感嘆というよりも、得体のしれない化物でも見るような視線だった。
「たいした息子さんだ」
桐生は当然のように、頷いた。
「これには、子供の頃からそういう教育を受けさせております」

「ちょっと失礼します」
大人たちの会話を割って、綾瀬は言うなり席を立った。
気分が悪かった。
トイレに駆け込んで、食べたものをすっかり吐いた。
ワインに酔ったわけではない。
自分自身を嫌悪し責め苛む心が、肉体を苛める。

手洗いで口を濯ぎ、顔を洗う。
鏡の中の自分と目が合って、綾瀬は濡れたてのひらで鏡の中の自分を塞いだ。
見たくない。
綾瀬には、他人の弱みが視える。つけこみ方も心得ている。
頭で考える必要がないほど、それは自然に見えている。
そんな自分を、綾瀬は持て余す。

吐き気はなかなか納まらなかった。
不意に高谷に会いたいと思った。
思ったときにはもうポケットから携帯を取り出していた。
「……高谷」

どうしてそれが高谷なのか、綾瀬にもわからない。
高谷といるときの自分は、本当の自分ではない。
高谷の前で自分はきっと、多くを偽っている。
それでも高谷の側にいるときだけ、綾瀬は自分を許している。
そんなものは錯覚だとわかっていても。
高谷に自分のなにが理解出来る。理解なんて出来るはずがない。
そんなこと期待してもいない。
他人に助けてもらおうなんて思ったら、自分が傷つくだけだ。

「綾瀬」
帰りの遅い綾瀬を心配して、真琴がトイレに入って来た。
手洗いで、前屈みになっている綾瀬を見て、駆け寄ろうとした真琴の視線は、綾瀬の手元の携帯で止まった。
「誰を呼んだの」
真琴の脳裏に、いつも綾瀬の側にいる葉月の顔が浮んだ。
「馬鹿なことを。あなたを救える人間なんて、いないのに」
「うるせえ!」
真琴を睨んで、綾瀬は堪えかねたように床に膝をついた。

「綾瀬」
綾瀬の脇を支えて身体を起し、背中をさする。
「抵抗するから、こんなに苦しいんだ。あなたは、受けいれるか逃げるか選ぶべきです。
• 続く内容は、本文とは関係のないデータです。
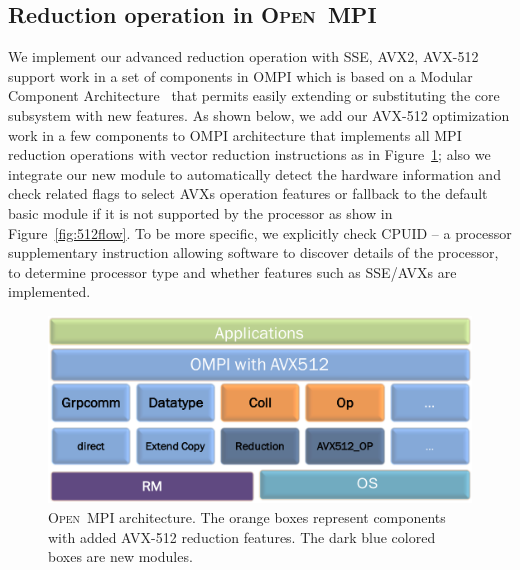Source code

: \documentclass[sigconf,review]{acmart}
\newcommand{\ompi}[0]{\textsc{Open~MPI}\xspace}
\begin{document}
\subsection{Reduction operation in \ompi}
We implement our advanced reduction operation with SSE, AVX2, AVX-512 support work
in a set of components in OMPI which is based on a Modular Component
Architecture~\cite{dong_prrte} that permits easily extending or substituting the core subsystem with new features.
As shown below, we add our AVX-512 optimization work in a few components to OMPI
architecture that implements all MPI reduction operations with vector reduction instructions as in Figure~\ref{fig:avx_mca}; also we integrate our new module to
automatically detect the hardware information and check related flags to select AVXs operation
features or fallback to the default basic module if it is not supported by the
processor as show in Figure~\ref{fig:512flow}. To be more specific, we explicitly check CPUID -- a processor
supplementary instruction allowing software to discover details of the processor, to
determine processor type and whether features such as SSE/AVXs are implemented.

\begin{figure}[h]
    \centering
    \includegraphics[width=\linewidth]{avx-mca.pdf}
    \caption{\ompi architecture. The orange boxes represent components with added AVX-512 reduction features. The dark blue colored boxes are new modules.}
    \label{fig:avx_mca}
\end{figure}
\end{document}
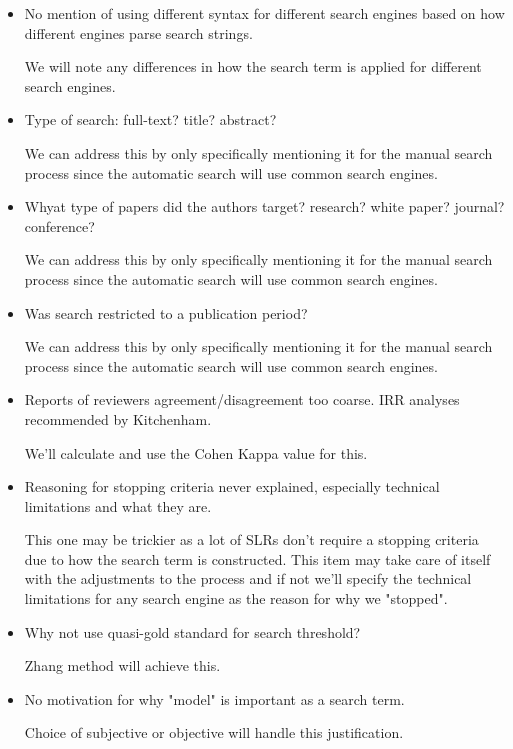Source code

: \begin{itemize}
\item No mention of using different syntax for different search engines based on how different engines parse search strings.

We will note any differences in how the search term is applied for different search engines.

\item Type of search: full-text? title? abstract?

We can address this by only specifically mentioning it for the manual search process since the automatic search will use common search engines.

\item Whyat type of papers did the authors target? research? white paper? journal? conference?

We can address this by only specifically mentioning it for the manual search process since the automatic search will use common search engines.

\item Was search restricted to a publication period?

We can address this by only specifically mentioning it for the manual search process since the automatic search will use common search engines.

\item Reports of reviewers agreement/disagreement too coarse. IRR analyses recommended by Kitchenham.

We'll calculate and use the Cohen Kappa value for this.

\item Reasoning for stopping criteria never explained, especially technical limitations and what they are.

This one may be trickier as a lot of SLRs don't require a stopping criteria due to how the search term is constructed.
This item may take care of itself with the adjustments to the process and if not we'll specify the technical limitations for any search engine as the reason for why we "stopped".

\item Why not use quasi-gold standard for search threshold?

Zhang method will achieve this.

\item No motivation for why "model" is important as a search term.

Choice of subjective or objective will handle this justification.


\end{itemize}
受け入れるのなら、もう抵抗するのはやめて」
「おまえになにがわかる!おまえなんかにわかるはずがない!わかったような口を聞くな!」

他人にわかって欲しいなんて思わない。
高谷。
自分はただ、一緒に傷ついてくれ、一緒に汚れ、堕ちてくれる相手を求めていた。
高谷を選んだことが誤りだった。
高谷は、強い。
傷ついたりしない。
それでも心はそれだけが救いのように高谷を求める。